Sencillez de crónica sobre un más allá de sobresaliente ambientación; técnicamente soberbia, de narrativa floja.
“En el amor no hay lugar para la perfección”, pero aquí te cansas de observar tanta perfección estética de tan poco atractivo argumental, porque es lenta y lo que cuenta apenas seduce, aparte de la obsesión por el rojo y unos monstruos que, más que miedo, dan risa sincera e irónica por lo bello del montaje pero la debilidad efectiva de su andante práctica.
La casa de los horrores de los hermanos “monster”, con ascensor incluido y agujero en el techo para hacerla más tétrica y siniestra, donde cada espeluznante habitación esconde un vil secreto, cuya esencia y contenido no vas a estar ansiosa por conocer, por el que no te mueres de curiosidad ni desfalleces de intriga, gótico estilo, de vestidura y alma edgariana -con el permiso, jamás concedido, de Allan Poe-, burtoniana si se prefiere, que encanta a la vista pero deja desnutrido al resto del cuerpo; entonces ¿qué hacemos con los demás famélicos sentidos, hermanos de la glotona visión, a su suerte abandonados?
“Quizás sólo percibamos las cosas cuando estamos preparados para verlas”, cierto es pero la mente se agota de esperar recibir un alimento que nunca llega, es impresionante seguir las imágenes, hermoso adorar y visionar tan espectacular artístico cuadro pero no hay cavilaciones que motiven a la razón, que la instiguen a involucrarse, únicamente un cuento que no inspira ni emociona ni aterra, un horror por amor que no devora, ni crea tenebrosidad ni carcome por dentro, romance que no complementa ni sustenta tan meticulosa y minuciosa imagen, donde “valoramos los esfuerzos, no los privilegios” ya que sales convencido de la espectacular performance, menor gratitud hacia la leyenda del relato.
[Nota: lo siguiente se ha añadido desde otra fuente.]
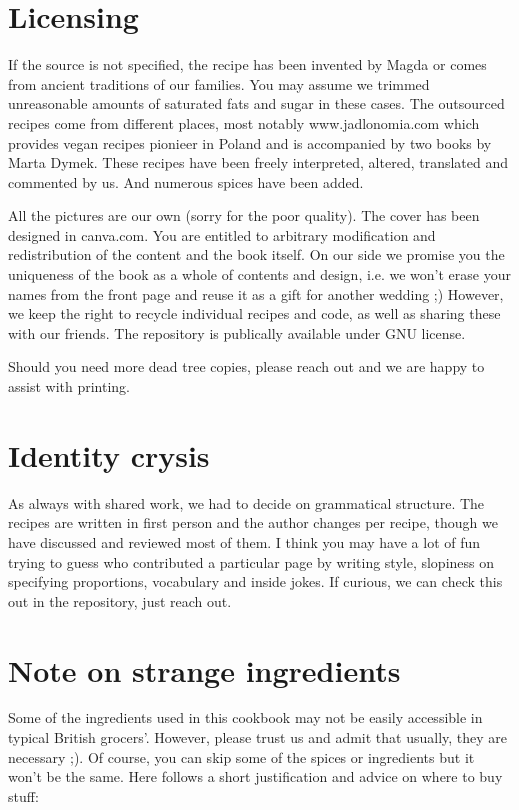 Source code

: \section*{Licensing}
If the source is not specified, the recipe has been invented by Magda or comes from
ancient traditions of our families.
You may assume we trimmed unreasonable amounts of saturated fats and sugar in these cases.
The outsourced recipes come from different places, most notably www.jadlonomia.com which
provides vegan recipes pionieer in Poland and is accompanied by two books by Marta Dymek.
These recipes have been freely interpreted, altered, translated and commented by us. And numerous spices have been added.

All the pictures are our own (sorry for the poor quality).
The cover has been designed in canva.com.
You are entitled to arbitrary modification and redistribution of the content and the book itself.
On our side we promise you the uniqueness of the book as a whole of contents and design,
i.e. we won't erase your names from the front page and reuse it as a gift for another wedding ;)
However, we keep the right to recycle individual recipes and code,
as well as sharing these with our friends. The repository is publically available under GNU license.

Should you need more dead tree copies, please reach out and we are happy to assist with printing.

\section*{Identity crysis}
As always with shared work, we had to decide on grammatical structure.
The recipes are written in first person and the author changes per recipe,
though we have discussed and reviewed most of them.
I think you may have a lot of fun trying to guess who contributed a particular page
by writing style, slopiness on specifying proportions, vocabulary and inside jokes.
If curious, we can check this out in the repository, just reach out.

\section*{Note on strange ingredients}

Some of the ingredients used in this cookbook may not be easily accessible in typical British grocers'.
However, please trust us and admit that usually, they are necessary ;). Of course, you can skip some of the spices or ingredients but it won't be the same. Here follows a short justification and advice on where to buy stuff:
“Tranquila querida, todo el mundo tiene su lugar”, y es evidente que Guillermo del Toro se ha cuidado de ello, de reservarle esplendor, mimo y detalle a cada uno de los participantes, perfección visual en cada esquina, rincón y fotograma, fascinación de conjunto que enloquece por la exquisitez conseguida, sólo que ¿suficiente con la maravilla de fotografía?, porque son casi dos horas, 119 minutos para ser exactos, donde vas a vivir de un único consumo, la excelencia de un porte que cuenta con poco más.
“Los fantasmas existen, de eso estoy segura” y yo estoy segura de que no sois vos, soy yo, un guión poco aleccionado para crear terror, interés o un ápice de cariño y apego por su historia romántica, tragedia que no trasciende, sólo deambula de pobre compañero de baile de una elegante y delicada dama, de movimientos sutiles e inocente corazón que suspira, trabaja y se desvive por tu aplaudida consideración y estima, pero donde sólo obtiene el respeto por su sublime rostro de perfil y composición magistral, el resto es añadido que falla pues ayuda poco en su receptividad y ganas.
No te atreves a decir que te aburres, te da pena usar tan dictatorial palabra porque la pantalla está, en todo momento, con gusto y excelencia decorada, pero en el fondo, un poco -seamos condescencientes- si que te aburres, pues una joya, obra de arte se contempla, es cierto, pero para ser completa debe comunicarse con su observador, transmitirle sensaciones que la personalicen y hagan suya, que permitan sentir al mismo que respira y habla por lograr su atención, respeto y afecto, por esa subjetividad exclusiva que cada cual siente; aquí, la cumbre escarlata lo es de colorido, corte y confección, de pasarela para portada de cartel y revista, ideal para tráiler de escasos minutos donde resalta, con poder y fuera, su tonalidad, vestuario y matices; como mansión encantada, cúspide del miedo y pánico, esplendor de frialdad y malévolos actos..., digamos simplemente que la fábula es majestuosa invención de preciosa presencia..., dejemos el resto.